• Work task: Set down the lines below exactly as they stand, please. Go from the first through the one containing "False, 0, 0".

• Records for this task:
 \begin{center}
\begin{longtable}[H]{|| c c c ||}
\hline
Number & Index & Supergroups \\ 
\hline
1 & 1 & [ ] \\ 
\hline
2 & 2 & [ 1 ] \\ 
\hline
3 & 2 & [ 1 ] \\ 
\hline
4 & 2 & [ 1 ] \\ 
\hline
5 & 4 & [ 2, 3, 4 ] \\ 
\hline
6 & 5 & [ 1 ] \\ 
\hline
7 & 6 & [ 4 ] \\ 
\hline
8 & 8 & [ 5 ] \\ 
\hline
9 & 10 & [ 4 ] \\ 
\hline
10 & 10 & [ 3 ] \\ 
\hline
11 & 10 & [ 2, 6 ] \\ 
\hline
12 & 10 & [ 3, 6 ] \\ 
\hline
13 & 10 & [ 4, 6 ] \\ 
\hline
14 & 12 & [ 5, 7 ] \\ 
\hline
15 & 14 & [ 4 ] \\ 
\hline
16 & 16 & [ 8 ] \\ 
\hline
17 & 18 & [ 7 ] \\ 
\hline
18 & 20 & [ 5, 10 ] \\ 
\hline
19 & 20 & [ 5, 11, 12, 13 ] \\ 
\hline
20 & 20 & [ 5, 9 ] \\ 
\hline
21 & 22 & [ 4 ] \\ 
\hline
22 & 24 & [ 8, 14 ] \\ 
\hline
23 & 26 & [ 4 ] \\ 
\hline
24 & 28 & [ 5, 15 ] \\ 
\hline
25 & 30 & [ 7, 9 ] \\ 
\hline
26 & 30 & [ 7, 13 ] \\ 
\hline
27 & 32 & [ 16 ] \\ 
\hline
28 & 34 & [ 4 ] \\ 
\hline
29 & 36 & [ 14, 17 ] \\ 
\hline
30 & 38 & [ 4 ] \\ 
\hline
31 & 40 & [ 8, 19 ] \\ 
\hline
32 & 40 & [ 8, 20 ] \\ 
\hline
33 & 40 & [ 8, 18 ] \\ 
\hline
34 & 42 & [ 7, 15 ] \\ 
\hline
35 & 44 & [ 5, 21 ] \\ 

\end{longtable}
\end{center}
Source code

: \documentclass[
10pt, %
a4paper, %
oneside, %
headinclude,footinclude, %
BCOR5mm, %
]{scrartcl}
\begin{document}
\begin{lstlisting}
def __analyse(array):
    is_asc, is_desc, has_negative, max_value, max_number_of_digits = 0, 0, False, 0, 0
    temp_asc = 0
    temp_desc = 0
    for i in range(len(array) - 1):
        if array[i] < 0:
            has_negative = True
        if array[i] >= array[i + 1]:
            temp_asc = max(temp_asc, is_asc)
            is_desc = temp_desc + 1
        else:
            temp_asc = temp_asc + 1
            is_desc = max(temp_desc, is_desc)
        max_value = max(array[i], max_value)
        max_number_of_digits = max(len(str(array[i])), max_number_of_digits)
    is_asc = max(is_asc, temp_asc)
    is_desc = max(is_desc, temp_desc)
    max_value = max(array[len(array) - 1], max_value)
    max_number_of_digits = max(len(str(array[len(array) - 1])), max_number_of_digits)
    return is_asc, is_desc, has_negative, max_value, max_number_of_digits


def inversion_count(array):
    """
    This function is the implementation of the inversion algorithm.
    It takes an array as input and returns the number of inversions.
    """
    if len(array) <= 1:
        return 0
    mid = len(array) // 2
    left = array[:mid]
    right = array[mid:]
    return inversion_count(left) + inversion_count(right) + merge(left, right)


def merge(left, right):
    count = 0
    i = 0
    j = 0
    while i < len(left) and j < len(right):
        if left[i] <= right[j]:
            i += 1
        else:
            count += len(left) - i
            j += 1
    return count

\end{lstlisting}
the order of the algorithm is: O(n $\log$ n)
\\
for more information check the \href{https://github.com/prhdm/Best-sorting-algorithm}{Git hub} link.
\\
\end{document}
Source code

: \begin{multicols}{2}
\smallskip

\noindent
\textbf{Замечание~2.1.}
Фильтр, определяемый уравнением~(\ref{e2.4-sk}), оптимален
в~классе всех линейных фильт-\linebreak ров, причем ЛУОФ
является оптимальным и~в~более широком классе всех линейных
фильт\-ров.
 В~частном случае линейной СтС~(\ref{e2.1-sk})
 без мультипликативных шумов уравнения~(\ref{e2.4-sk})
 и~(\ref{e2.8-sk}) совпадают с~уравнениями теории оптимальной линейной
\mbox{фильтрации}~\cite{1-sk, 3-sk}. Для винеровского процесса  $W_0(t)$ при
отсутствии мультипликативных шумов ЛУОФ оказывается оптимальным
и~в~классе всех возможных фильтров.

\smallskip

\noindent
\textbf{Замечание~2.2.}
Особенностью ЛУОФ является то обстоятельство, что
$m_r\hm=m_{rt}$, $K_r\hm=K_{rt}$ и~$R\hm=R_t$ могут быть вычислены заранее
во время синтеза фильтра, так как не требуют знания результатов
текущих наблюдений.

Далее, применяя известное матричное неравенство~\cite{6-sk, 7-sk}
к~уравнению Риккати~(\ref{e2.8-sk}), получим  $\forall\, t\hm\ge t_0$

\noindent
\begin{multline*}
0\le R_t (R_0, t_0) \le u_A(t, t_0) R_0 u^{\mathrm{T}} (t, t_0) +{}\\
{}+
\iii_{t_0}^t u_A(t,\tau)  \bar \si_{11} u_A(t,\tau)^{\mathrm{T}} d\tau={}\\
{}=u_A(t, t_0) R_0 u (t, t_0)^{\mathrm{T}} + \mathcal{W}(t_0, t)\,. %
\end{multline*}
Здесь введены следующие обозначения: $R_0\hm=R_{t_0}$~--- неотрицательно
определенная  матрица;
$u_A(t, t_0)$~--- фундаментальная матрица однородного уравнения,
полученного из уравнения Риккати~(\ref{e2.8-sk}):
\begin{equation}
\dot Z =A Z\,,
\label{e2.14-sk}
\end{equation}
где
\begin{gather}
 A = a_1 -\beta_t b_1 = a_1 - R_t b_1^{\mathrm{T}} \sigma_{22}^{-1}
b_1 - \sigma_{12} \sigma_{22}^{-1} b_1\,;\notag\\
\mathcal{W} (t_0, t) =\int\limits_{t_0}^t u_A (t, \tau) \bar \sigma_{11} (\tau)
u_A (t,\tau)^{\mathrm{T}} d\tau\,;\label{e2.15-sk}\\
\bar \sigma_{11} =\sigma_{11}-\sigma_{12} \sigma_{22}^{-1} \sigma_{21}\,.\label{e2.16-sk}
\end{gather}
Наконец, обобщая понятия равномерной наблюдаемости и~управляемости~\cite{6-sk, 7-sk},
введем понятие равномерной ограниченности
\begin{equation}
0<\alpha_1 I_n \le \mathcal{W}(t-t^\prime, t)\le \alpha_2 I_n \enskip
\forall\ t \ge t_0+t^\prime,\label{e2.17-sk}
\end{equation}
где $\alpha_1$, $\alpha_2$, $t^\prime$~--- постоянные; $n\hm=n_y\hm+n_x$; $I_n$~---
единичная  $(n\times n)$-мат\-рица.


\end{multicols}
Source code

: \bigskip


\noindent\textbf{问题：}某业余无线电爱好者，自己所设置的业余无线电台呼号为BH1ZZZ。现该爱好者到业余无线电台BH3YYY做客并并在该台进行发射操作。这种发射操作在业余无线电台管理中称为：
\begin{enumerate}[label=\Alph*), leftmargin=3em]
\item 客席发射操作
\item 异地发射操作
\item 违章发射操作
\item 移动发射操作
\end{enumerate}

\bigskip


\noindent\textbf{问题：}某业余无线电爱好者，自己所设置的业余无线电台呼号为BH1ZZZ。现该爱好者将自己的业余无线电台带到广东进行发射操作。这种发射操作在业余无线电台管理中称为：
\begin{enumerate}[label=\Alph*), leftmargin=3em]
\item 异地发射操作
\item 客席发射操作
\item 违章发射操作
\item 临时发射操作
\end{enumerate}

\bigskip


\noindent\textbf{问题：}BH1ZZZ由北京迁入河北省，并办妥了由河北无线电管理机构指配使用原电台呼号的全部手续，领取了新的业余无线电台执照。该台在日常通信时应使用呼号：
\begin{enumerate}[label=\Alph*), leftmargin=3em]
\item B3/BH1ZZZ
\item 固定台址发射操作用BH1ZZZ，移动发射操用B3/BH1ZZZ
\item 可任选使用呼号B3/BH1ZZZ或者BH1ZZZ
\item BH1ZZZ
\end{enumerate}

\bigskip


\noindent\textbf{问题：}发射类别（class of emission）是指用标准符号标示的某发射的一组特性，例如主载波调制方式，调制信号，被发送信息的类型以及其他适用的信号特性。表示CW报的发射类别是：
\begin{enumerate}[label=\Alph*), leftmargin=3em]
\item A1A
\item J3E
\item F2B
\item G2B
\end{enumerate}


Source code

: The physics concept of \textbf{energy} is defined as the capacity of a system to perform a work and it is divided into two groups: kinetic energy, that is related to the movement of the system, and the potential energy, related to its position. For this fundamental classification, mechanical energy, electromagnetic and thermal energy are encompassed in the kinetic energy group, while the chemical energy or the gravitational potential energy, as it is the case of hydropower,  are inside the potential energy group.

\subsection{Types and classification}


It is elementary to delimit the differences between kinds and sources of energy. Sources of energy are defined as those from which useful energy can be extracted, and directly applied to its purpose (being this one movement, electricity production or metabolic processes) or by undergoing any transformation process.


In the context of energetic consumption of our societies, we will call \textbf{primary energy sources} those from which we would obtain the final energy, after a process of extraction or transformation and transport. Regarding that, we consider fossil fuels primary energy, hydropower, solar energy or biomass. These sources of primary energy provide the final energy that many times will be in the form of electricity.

• Result for this task:
 \begin{center}
\begin{longtable}[H]{|| c c c ||}
\hline
Number & Index & Supergroups \\ 
\hline
1 & 1 & [ ] \\ 
\hline
2 & 2 & [ 1 ] \\ 
\hline
3 & 2 & [ 1 ] \\ 
\hline
4 & 2 & [ 1 ] \\ 
\hline
5 & 4 & [ 2, 3, 4 ] \\ 
\hline
6 & 5 & [ 1 ] \\ 
\hline
7 & 6 & [ 4 ] \\ 
\hline
8 & 8 & [ 5 ] \\ 
\hline
9 & 10 & [ 4 ] \\ 
\hline
10 & 10 & [ 3 ] \\ 
\hline
11 & 10 & [ 2, 6 ] \\ 
\hline
12 & 10 & [ 3, 6 ] \\ 
\hline
13 & 10 & [ 4, 6 ] \\ 
\hline
14 & 12 & [ 5, 7 ] \\ 
\hline
15 & 14 & [ 4 ] \\ 
\hline
16 & 16 & [ 8 ] \\ 
\hline
17 & 18 & [ 7 ] \\ 
\hline
18 & 20 & [ 5, 10 ] \\ 
\hline
19 & 20 & [ 5, 11, 12, 13 ] \\ 
\hline
20 & 20 & [ 5, 9 ] \\ 
\hline
21 & 22 & [ 4 ] \\ 
\hline
22 & 24 & [ 8, 14 ] \\ 
\hline
23 & 26 & [ 4 ] \\ 
\hline
24 & 28 & [ 5, 15 ] \\ 
\hline
25 & 30 & [ 7, 9 ] \\ 
\hline
26 & 30 & [ 7, 13 ] \\ 
\hline
27 & 32 & [ 16 ] \\ 
\hline
28 & 34 & [ 4 ] \\ 
\hline
29 & 36 & [ 14, 17 ] \\ 
\hline
30 & 38 & [ 4 ] \\ 
\hline
31 & 40 & [ 8, 19 ] \\ 
\hline
32 & 40 & [ 8, 20 ] \\ 
\hline
33 & 40 & [ 8, 18 ] \\ 
\hline
34 & 42 & [ 7, 15 ] \\ 
\hline
35 & 44 & [ 5, 21 ] \\ 

\end{longtable}
\end{center}
Source code

: \documentclass[
10pt, %
a4paper, %
oneside, %
headinclude,footinclude, %
BCOR5mm, %
]{scrartcl}
\begin{document}
\begin{lstlisting}
def __analyse(array):
    is_asc, is_desc, has_negative, max_value, max_number_of_digits = 0, 0, False, 0, 0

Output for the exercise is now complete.